◆ GOAL OF THE EXERCISE ◆
Transcribe all records verbatim.

[Opening DATA SUPPLIED section]

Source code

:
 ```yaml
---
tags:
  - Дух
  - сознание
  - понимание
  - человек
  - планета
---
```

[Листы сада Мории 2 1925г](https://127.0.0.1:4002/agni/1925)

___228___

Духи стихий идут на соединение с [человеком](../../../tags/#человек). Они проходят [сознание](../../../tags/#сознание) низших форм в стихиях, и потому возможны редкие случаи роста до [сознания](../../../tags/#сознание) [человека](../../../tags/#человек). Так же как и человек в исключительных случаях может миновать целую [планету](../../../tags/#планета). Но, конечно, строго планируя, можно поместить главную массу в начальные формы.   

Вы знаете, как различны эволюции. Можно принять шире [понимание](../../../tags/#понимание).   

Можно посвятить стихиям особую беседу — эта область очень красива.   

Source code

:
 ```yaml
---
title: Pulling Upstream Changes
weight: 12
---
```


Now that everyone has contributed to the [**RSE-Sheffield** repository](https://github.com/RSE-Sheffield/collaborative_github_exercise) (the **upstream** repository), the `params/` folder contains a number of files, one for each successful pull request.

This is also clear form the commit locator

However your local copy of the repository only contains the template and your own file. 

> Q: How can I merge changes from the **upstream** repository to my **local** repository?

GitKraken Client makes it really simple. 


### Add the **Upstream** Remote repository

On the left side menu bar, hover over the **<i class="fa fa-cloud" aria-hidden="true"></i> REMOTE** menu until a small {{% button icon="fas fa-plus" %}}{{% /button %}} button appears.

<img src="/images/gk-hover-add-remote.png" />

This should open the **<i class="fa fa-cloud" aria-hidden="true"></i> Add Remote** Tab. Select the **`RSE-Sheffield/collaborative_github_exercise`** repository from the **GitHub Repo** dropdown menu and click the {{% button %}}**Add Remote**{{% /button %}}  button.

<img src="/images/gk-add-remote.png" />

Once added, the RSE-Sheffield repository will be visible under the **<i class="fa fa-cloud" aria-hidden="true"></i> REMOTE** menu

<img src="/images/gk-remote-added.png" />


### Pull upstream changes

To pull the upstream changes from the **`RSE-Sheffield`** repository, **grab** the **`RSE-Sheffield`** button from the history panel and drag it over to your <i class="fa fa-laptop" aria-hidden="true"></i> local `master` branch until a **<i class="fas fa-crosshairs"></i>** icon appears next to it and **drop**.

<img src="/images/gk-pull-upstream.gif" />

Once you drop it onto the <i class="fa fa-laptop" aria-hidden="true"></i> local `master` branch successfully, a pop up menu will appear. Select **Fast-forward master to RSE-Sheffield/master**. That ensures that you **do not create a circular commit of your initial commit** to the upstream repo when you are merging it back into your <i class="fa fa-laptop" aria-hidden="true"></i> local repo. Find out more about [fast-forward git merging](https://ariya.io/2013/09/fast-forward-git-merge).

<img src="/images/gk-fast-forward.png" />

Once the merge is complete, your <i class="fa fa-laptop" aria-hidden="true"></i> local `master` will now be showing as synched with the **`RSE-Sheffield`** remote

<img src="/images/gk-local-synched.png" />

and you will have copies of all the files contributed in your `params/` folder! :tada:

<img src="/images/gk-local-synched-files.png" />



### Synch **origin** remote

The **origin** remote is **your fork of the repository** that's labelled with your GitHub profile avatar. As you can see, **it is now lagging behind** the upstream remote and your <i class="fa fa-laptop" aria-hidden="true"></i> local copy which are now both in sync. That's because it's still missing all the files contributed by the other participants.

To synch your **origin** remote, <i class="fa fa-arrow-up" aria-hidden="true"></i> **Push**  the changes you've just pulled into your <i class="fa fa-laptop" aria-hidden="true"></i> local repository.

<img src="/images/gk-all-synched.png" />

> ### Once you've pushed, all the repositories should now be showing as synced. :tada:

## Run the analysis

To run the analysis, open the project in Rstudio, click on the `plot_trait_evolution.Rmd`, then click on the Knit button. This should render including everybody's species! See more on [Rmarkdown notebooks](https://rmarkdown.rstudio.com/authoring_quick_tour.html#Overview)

[Closing DATA SUPPLIED section]

◆ RESPONSE FOR THIS EXERCISE ◆
Source code

:
 ```yaml
---
tags:
  - Дух
  - сознание
  - понимание
  - человек
  - планета
---
```

[Листы сада Мории 2 1925г](https://127.0.0.1:4002/agni/1925)

___228___

Духи стихий идут на соединение с [человеком](../../../tags/#человек). Они проходят [сознание](../../../tags/#сознание) низших форм в стихиях, и потому возможны редкие случаи роста до [сознания](../../../tags/#сознание) [человека](../../../tags/#человек). Так же как и человек в исключительных случаях может миновать целую [планету](../../../tags/#планета). Но, конечно, строго планируя, можно поместить главную массу в начальные формы.   

Вы знаете, как различны эволюции. Можно принять шире [понимание](../../../tags/#понимание).   

Можно посвятить стихиям особую беседу — эта область очень красива.   

Source code

:
 ```yaml
---
title: Pulling Upstream Changes
weight: 12
---
```


Now that everyone has contributed to the [**RSE-Sheffield** repository](https://github.com/RSE-Sheffield/collaborative_github_exercise) (the **upstream** repository), the `params/` folder contains a number of files, one for each successful pull request.

This is also clear form the commit locator

However your local copy of the repository only contains the template and your own file. 

> Q: How can I merge changes from the **upstream** repository to my **local** repository?

GitKraken Client makes it really simple. 


### Add the **Upstream** Remote repository

On the left side menu bar, hover over the **<i class="fa fa-cloud" aria-hidden="true"></i> REMOTE** menu until a small {{% button icon="fas fa-plus" %}}{{% /button %}} button appears.

<img src="/images/gk-hover-add-remote.png" />

This should open the **<i class="fa fa-cloud" aria-hidden="true"></i> Add Remote** Tab. Select the **`RSE-Sheffield/collaborative_github_exercise`** repository from the **GitHub Repo** dropdown menu and click the {{% button %}}**Add Remote**{{% /button %}}  button.

<img src="/images/gk-add-remote.png" />

Once added, the RSE-Sheffield repository will be visible under the **<i class="fa fa-cloud" aria-hidden="true"></i> REMOTE** menu

<img src="/images/gk-remote-added.png" />


### Pull upstream changes

To pull the upstream changes from the **`RSE-Sheffield`** repository, **grab** the **`RSE-Sheffield`** button from the history panel and drag it over to your <i class="fa fa-laptop" aria-hidden="true"></i> local `master` branch until a **<i class="fas fa-crosshairs"></i>** icon appears next to it and **drop**.

<img src="/images/gk-pull-upstream.gif" />

Once you drop it onto the <i class="fa fa-laptop" aria-hidden="true"></i> local `master` branch successfully, a pop up menu will appear. Select **Fast-forward master to RSE-Sheffield/master**. That ensures that you **do not create a circular commit of your initial commit** to the upstream repo when you are merging it back into your <i class="fa fa-laptop" aria-hidden="true"></i> local repo. Find out more about [fast-forward git merging](https://ariya.io/2013/09/fast-forward-git-merge).

<img src="/images/gk-fast-forward.png" />

Once the merge is complete, your <i class="fa fa-laptop" aria-hidden="true"></i> local `master` will now be showing as synched with the **`RSE-Sheffield`** remote

<img src="/images/gk-local-synched.png" />

and you will have copies of all the files contributed in your `params/` folder! :tada:

<img src="/images/gk-local-synched-files.png" />



### Synch **origin** remote

The **origin** remote is **your fork of the repository** that's labelled with your GitHub profile avatar. As you can see, **it is now lagging behind** the upstream remote and your <i class="fa fa-laptop" aria-hidden="true"></i> local copy which are now both in sync. That's because it's still missing all the files contributed by the other participants.

To synch your **origin** remote, <i class="fa fa-arrow-up" aria-hidden="true"></i> **Push**  the changes you've just pulled into your <i class="fa fa-laptop" aria-hidden="true"></i> local repository.

<img src="/images/gk-all-synched.png" />

> ### Once you've pushed, all the repositories should now be showing as synced. :tada:

## Run the analysis

To run the analysis, open the project in Rstudio, click on the `plot_trait_evolution.Rmd`, then click on the Knit button. This should render including everybody's species! See more on [Rmarkdown notebooks](https://rmarkdown.rstudio.com/authoring_quick_tour.html#Overview)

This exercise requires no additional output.